Despite its age, this utility was without serious challenge until last year - when Incentive launched its Graphic Adventure Creator.
Although these packages require upwards of £16.95 for the creation of graphical adventures, no system had made a bid for the budget building adventure builders.
Until now, that is.
With the release - by Alpha-Omega - of a system to build graphical adventures for a mere £7.45
While it is patently unfair to compare this with other packages at more than twice the price, I will - nonetheless - do exactly that. You see, there's nothing else to compare the Adventure Building System with.
Unlike both GAC and the Quill, ABS comes with Ram Save/Load as standard (though it calls them Save/Load to Bank) as well as the same to tape.
Like Quill, Alpha/Omega's utility truncates words. However, it also offers an option to select how many letters (from three to seven) words are to be truncated to.
In the screen presentation stakes it has GAC licked by offering a choice of three routines - including one intelligent' scrolling routine.
ABS provides 100 flags as standard (and more can be added if required), but GAC-like subroutines are needed for timing sequences as no flags are updated - as Quill flags 0-11 are.

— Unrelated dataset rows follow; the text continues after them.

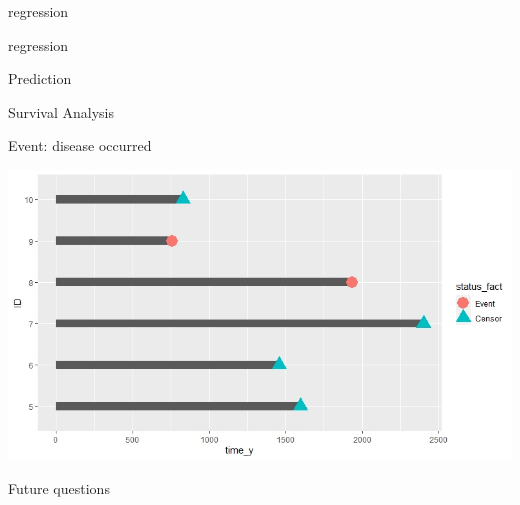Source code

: \documentclass{beamer}
\begin{document}
	\begin{frame}{regression}
		
		
		
		
		
	\end{frame}
	
	\begin{frame}{regression}
		
		
		
	\end{frame}
	
	\begin{frame}{Prediction}
		
	\end{frame}
	
	\begin{frame}{Survival Analysis}
		
		\vspace{0.3 cm}
		Event: disease occurred
		
		\begin{center}
			\includegraphics[width=0.9\columnwidth]{survival_plot2.jpeg}
		\end{center}
	\end{frame}
	
	\begin{frame}{Future questions}
		
	\end{frame}
	
	
\end{document}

The parser (the bit which tries to make sense out of player's input) is a little limited - much like that of the Quill. ABS cannot understand adverbs (Carefully examine chair), adjectives (drop the green key) or multiple inputs (get the axe then chop the logs) - though careful programming will allow the word it to be recognised (a point not mentioned in the manual). Similar programming can allow the addition of directions other than Up, Down, North, South, East and West, a message such as 'Are you sure you want to Quit?' and alternative character sets.
But here's the rub. An extensive knowledge of Basic is needed to produce decent adventures with ABS. The program is extremely complex in operation and is not helped by some odd idiosyncrasies in the manual. For some reason, the sequence of entry of data on-screen and the order of help (and descriptions of what to enter) in the manual differ in several places.
Other than this, the manual is useful, providing several step- by-step examples as well as helpful advice on writing your own conditions (as Basic subroutines). The manual also goes on to provide hints on adding last-minute touches to your game - such as Seeping whenever a key is pressed, or just when an invalid key is pushed.
The program which actually compiles all of your data into a finished game is extremely slow (taking nearly six minutes to compile a short 15-room adventure), but the end result is certainly worth the wait - with an impressively-fast response time almost up to GAC standard.
At the moment, the Adventure Building System is text-only. However, Alpha-Omega will shortly release an uprated version which includes a useful graphics option.
If you reckon you can handle the complexities of programming using the Adventure Building System then it's a terrific buy. But definitely not easy to get to grips with. Strictly, not for beginners.
Author: T.D. Frost
Reviewer: Roy Stead
For the technically competent its excellent value for money and could be used to write a passable game.